Stored data entries
^^^^^^^^^^^^^^^^

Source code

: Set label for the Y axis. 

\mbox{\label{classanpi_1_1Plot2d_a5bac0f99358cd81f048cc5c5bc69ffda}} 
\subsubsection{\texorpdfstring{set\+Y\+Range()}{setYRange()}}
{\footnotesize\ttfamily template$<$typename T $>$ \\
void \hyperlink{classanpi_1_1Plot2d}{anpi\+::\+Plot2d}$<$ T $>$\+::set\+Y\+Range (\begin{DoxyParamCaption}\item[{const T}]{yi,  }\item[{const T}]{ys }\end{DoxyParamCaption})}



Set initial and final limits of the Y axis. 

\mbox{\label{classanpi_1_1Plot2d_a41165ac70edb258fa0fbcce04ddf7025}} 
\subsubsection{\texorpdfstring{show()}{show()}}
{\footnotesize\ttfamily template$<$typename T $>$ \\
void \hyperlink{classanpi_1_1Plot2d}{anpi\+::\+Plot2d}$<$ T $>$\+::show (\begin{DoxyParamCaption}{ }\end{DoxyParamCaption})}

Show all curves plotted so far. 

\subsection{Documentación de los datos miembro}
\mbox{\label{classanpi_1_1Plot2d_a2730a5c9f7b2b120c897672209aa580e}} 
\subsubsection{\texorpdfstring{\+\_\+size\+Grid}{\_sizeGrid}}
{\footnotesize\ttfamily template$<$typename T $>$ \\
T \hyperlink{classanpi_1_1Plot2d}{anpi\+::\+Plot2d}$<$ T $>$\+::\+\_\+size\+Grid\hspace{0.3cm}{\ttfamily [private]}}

^^^^^^^^^^^^^^^^

Could you find each line in the entries that contains the string "axis" and copy it?

**Expected answer:**
: Set label for the Y axis. 
Set initial and final limits of the Y axis. 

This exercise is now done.